There’s no question that evaluating the impact of your marketing efforts on new customer acquisition is essential to growing your business. New customers drive new revenue and represent potential for future repeat purchases. However, successfully measuring the impact of your new customer brand awareness efforts often isn’t an easy task.

While you can associate marketing spend with new customer acquisition data through integrations between marketing platforms and backend tracking systems, setup for these integrations is usually complicated and time consuming. By using Remarketing Lists for Search Ads (RLSAs) and Customer Match audiences, however, you can segment out new customers from your current customers in your search campaigns and easily track new customer performance data. The goal of this strategy is to exclude past customer traffic, leaving the designated new customer acquisition (NCA) campaigns with only new customer data.

Benefits of New Customer Acquisition Campaigns

Having the ability to segment out new customer data holds many benefits. These include:

  • Separate budget allocation
  • Ability to target new customers with tailored ad copy language
  • Control over settings adjustments (e.g. device, location bid adjustments, etc.)

Overall, these are levers that can be pulled to drive additional progress toward the goals of your business.

How to Create New Customer Acquisition Campaigns

Follow these steps to create New Customer Acquisition (NCA) campaigns.

  1. Start by creating RLSA and Customer Match audiences around past converters. There is no exact number of audiences that need to be created. Depending on how you want to set up your campaigns, you may want to separate out 30, 60, and 540 day converters, or you may want to separate out converters based on what products they purchased. If you’re able to extract past customer emails from your backend system, those can be uploaded as a Customer Match audience. Customer Match audiences should be refreshed every one to two weeks to ensure that past customer data is up to date.

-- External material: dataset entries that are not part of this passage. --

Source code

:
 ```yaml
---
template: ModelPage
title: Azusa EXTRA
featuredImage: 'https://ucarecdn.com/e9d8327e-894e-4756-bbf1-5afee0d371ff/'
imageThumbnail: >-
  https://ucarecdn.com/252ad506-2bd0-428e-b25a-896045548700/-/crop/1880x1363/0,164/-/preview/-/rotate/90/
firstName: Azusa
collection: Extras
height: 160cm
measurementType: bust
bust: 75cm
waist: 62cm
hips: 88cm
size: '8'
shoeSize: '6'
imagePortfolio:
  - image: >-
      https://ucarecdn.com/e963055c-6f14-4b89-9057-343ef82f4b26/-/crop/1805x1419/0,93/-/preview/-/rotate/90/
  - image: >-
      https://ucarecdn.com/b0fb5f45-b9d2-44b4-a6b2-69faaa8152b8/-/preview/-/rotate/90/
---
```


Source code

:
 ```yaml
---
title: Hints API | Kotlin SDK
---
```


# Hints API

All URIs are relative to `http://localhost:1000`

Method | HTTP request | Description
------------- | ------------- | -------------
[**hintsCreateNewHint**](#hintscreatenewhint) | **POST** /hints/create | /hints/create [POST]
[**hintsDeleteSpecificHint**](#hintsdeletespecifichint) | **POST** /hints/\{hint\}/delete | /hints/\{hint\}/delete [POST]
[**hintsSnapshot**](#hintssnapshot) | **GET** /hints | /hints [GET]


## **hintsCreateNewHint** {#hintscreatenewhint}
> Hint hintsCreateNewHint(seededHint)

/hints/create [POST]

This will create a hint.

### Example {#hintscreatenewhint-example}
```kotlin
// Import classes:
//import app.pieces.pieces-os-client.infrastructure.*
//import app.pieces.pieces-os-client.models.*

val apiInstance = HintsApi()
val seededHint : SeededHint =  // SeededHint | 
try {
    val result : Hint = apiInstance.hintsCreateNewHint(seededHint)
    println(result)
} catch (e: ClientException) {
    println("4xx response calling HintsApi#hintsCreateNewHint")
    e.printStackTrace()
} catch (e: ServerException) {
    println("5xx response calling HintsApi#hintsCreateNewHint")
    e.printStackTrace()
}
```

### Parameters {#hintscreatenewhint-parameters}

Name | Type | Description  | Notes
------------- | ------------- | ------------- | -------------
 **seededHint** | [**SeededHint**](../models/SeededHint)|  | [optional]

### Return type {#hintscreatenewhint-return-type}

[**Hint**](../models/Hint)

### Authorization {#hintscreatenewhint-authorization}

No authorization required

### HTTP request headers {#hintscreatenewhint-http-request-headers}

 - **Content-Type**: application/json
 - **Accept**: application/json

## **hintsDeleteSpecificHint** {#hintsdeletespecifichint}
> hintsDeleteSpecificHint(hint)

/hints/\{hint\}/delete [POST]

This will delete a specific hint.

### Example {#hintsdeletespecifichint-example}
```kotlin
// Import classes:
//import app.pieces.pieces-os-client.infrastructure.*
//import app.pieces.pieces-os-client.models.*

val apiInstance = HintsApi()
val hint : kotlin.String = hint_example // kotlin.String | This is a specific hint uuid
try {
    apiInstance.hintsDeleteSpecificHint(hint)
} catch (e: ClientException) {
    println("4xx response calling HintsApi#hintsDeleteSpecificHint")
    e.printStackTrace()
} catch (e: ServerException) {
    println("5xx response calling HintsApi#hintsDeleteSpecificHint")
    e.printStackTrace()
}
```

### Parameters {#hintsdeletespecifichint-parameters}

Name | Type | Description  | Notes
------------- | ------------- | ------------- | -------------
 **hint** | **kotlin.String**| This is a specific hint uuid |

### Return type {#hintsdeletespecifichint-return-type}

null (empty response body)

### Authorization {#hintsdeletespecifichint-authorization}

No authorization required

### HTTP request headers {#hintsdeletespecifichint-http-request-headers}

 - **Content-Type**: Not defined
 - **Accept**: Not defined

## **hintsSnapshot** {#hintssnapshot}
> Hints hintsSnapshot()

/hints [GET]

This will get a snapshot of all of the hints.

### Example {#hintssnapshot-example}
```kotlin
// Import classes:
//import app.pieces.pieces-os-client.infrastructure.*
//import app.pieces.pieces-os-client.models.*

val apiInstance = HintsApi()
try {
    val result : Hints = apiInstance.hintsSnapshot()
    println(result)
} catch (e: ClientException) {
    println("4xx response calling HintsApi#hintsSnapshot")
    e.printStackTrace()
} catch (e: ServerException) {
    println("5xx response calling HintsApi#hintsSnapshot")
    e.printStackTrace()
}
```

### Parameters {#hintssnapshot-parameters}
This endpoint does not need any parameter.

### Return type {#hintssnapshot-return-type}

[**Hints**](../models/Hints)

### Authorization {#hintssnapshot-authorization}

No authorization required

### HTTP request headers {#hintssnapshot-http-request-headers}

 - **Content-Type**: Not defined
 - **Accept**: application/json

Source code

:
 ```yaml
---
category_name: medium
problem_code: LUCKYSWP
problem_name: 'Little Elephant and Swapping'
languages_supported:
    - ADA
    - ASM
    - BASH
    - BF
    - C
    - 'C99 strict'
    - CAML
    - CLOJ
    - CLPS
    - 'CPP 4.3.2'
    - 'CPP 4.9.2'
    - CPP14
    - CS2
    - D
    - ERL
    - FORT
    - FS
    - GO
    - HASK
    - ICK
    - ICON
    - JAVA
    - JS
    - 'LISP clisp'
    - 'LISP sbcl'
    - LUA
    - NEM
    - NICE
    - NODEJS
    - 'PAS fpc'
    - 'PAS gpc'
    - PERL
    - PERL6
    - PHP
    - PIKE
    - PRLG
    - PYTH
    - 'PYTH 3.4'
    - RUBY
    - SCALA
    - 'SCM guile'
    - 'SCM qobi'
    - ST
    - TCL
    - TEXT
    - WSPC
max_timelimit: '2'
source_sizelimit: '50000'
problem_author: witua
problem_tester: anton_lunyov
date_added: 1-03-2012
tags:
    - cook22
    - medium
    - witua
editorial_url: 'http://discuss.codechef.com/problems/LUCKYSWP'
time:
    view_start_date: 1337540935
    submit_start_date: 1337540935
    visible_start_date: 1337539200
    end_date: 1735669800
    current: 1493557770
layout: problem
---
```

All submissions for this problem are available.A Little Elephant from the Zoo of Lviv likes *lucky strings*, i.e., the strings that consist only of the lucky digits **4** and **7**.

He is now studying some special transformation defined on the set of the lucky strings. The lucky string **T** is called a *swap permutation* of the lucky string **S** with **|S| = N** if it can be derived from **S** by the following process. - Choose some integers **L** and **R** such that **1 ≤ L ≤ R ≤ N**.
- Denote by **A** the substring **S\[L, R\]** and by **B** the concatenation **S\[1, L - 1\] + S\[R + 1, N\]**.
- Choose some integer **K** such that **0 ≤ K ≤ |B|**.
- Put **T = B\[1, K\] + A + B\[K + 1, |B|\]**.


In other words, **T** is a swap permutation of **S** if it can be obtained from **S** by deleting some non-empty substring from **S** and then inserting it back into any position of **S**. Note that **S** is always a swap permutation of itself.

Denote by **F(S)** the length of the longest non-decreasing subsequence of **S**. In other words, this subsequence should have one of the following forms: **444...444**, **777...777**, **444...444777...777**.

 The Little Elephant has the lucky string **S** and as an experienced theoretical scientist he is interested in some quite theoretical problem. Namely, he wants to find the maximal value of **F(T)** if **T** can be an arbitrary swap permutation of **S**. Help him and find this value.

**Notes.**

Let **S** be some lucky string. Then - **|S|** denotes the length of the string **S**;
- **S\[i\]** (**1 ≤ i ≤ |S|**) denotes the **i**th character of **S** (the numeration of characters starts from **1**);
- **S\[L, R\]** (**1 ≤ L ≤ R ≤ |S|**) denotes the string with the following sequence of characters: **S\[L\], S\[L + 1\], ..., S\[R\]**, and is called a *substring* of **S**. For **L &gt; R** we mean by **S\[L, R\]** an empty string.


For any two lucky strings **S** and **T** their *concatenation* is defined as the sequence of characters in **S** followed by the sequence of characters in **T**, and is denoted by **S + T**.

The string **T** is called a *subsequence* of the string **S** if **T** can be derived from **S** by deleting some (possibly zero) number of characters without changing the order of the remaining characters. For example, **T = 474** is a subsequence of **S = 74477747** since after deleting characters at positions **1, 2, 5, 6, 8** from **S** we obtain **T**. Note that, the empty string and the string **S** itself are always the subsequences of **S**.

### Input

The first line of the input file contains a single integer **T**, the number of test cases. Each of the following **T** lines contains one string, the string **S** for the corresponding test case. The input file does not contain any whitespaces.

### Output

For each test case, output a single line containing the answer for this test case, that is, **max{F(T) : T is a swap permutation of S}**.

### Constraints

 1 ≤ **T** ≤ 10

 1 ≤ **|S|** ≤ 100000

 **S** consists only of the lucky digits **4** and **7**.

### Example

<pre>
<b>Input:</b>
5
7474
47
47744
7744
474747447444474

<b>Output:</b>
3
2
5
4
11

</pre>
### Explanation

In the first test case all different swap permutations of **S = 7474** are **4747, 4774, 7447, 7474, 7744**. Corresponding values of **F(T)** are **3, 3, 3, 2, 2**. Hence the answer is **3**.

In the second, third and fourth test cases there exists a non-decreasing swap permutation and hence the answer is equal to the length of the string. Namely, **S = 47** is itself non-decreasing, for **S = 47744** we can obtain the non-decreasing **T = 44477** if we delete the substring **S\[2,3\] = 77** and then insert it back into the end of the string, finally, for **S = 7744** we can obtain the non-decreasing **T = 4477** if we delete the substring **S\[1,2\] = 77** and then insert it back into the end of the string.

2. Next, create a copy of the campaigns that will be tracking new customer performance data. Here, the new customer focused campaigns are denoted with ‘NCA’ for easy performance evaluation:

Two AdWords campaigns, one named Brand and the second named Brand - NCA

3. Exclude the converter audiences (RLSA, Customer Match, or both) created in the first step from the new NCA campaigns. This will filter only new customers to your NCA campaigns.

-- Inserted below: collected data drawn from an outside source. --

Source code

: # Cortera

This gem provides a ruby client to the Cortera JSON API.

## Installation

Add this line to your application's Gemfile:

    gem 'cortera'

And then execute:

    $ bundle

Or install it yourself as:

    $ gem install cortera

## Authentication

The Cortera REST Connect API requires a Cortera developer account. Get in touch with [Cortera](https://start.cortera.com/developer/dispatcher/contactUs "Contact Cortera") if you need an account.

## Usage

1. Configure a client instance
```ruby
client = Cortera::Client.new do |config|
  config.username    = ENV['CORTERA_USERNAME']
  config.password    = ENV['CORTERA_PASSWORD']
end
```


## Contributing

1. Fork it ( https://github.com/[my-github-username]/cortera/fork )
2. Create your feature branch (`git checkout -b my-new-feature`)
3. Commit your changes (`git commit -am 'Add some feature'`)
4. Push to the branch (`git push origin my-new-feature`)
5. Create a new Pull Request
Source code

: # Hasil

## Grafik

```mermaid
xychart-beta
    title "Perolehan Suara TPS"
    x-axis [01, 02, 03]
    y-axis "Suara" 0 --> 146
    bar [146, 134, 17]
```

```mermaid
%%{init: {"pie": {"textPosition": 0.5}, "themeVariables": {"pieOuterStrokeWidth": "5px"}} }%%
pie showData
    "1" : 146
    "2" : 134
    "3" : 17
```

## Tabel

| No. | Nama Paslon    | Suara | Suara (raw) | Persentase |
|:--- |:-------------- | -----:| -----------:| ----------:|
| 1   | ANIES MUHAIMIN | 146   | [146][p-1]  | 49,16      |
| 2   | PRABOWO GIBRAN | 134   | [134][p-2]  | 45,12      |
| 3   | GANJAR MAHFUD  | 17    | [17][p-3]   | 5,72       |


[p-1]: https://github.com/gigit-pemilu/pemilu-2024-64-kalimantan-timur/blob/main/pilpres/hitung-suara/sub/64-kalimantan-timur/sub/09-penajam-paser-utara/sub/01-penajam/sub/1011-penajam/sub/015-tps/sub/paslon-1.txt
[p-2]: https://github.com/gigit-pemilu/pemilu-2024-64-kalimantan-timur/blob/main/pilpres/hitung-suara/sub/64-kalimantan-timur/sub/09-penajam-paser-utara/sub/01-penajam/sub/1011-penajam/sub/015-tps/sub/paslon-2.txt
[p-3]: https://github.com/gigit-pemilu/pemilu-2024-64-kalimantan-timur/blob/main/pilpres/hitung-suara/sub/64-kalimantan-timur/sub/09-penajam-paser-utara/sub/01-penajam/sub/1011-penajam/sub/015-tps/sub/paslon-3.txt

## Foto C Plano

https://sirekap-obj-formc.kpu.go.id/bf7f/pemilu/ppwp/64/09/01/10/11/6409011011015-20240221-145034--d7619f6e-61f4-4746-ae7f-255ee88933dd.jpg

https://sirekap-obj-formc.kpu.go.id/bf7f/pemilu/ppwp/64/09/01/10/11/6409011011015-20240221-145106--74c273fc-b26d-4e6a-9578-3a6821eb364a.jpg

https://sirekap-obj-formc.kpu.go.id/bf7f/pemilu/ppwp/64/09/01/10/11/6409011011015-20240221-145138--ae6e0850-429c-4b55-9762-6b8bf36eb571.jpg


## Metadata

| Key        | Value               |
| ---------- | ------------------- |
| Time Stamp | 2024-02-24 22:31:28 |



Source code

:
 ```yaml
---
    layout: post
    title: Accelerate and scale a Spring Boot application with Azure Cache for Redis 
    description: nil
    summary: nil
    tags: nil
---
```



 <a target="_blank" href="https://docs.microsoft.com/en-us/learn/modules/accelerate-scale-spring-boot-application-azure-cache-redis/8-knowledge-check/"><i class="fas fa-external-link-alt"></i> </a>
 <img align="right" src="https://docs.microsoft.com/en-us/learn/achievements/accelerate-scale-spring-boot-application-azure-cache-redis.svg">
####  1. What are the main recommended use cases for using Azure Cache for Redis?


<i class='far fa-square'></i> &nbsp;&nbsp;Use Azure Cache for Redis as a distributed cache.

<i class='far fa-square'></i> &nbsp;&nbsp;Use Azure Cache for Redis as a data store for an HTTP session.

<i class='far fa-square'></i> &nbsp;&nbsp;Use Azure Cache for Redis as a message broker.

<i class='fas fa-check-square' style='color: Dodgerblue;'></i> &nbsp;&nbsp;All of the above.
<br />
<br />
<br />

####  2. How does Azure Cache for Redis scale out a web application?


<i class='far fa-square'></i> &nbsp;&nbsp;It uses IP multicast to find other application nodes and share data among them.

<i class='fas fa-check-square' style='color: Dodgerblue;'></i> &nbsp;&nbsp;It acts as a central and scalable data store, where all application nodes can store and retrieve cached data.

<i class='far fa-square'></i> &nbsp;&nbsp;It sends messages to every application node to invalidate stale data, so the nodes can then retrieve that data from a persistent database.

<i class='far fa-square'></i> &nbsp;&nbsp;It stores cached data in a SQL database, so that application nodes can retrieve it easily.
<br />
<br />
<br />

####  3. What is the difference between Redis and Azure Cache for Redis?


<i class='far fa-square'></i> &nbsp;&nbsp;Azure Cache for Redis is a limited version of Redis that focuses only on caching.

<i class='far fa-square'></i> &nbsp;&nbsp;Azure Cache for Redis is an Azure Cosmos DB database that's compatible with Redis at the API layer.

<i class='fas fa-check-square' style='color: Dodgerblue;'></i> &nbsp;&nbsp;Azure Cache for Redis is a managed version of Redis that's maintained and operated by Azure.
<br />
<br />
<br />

List of audience exclusions including converters and customer emails

4. Apply a slight bid increase to NCA campaigns to give those campaigns priority over the original campaigns. After a few days (to avoid cutting off traffic), you should add the RLSA and/or Customer Match audiences to your original campaign as Target+Bid audiences. This will change the original campaign to only target your past converters. Going forward, if a past converter searches a targeted term in these campaigns, they will be excluded from the NCA campaign and shown an ad from the original campaign. If a new customer searches the same targeted term, they will be shown an ad from the NCA campaign.

Past Customer User Flow to Original Campaign, New Customer Flow to NCA Campaign

The above method makes sense if you want to make a clean break and start with campaigns exclusively focused on new customer acquisition.  If your preference is to keep more of your traffic in its current campaign(s), there is an alternative method that you can use:

  1. Copy the campaign
  2. Set your new campaign to only target past converters (Target+Bid RLSA / Customer Match)
  3. Exclude past converters audiences from your current campaign and that becomes the NCA campaign

New customer acquisition can be a crucial factor for businesses when evaluating the success of marketing efforts. Using RLSA and Customer Match audiences, businesses can easily track new customer performance data and use those insights to drive even stronger results.